_WHAT THE TASK ASKS_.
Please return every line in the following data that includes the string "Side".

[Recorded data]
-=-=-

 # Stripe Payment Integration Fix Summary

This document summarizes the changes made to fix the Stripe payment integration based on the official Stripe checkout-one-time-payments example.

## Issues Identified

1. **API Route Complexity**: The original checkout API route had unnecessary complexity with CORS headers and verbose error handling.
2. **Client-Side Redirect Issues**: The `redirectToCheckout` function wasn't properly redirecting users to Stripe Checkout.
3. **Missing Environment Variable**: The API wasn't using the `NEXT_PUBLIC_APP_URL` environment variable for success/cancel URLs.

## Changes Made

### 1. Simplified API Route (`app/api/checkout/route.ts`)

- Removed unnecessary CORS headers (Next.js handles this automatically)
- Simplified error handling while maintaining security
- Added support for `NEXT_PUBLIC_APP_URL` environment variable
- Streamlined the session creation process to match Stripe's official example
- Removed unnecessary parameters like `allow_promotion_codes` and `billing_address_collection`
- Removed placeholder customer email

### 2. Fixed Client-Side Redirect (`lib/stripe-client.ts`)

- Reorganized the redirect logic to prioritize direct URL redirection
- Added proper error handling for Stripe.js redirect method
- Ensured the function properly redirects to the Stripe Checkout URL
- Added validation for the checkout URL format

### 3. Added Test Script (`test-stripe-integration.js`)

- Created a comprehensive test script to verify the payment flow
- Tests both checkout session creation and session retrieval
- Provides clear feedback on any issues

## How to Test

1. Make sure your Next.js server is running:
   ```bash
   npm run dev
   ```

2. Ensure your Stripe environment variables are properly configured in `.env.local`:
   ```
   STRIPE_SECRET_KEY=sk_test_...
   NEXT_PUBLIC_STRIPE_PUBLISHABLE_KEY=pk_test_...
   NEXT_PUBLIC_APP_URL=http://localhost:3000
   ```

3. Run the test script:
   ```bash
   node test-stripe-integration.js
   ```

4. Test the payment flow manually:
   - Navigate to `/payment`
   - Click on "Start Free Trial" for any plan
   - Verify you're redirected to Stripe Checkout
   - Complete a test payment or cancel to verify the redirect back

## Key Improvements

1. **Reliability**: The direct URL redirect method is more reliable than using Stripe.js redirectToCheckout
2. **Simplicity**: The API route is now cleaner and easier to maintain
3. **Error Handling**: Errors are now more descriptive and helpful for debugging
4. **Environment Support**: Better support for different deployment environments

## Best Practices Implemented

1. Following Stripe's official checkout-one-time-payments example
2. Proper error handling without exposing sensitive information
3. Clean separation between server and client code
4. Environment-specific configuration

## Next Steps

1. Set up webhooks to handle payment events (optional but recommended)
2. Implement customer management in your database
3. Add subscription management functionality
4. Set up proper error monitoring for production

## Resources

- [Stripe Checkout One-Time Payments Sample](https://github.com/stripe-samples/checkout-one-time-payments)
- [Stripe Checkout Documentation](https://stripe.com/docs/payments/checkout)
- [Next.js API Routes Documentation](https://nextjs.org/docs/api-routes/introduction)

-=-=-

_EXERCISE OUTPUT_.
2. **Client-Side Redirect Issues**: The `redirectToCheckout` function wasn't properly redirecting users to Stripe Checkout.
### 2. Fixed Client-Side Redirect (`lib/stripe-client.ts`)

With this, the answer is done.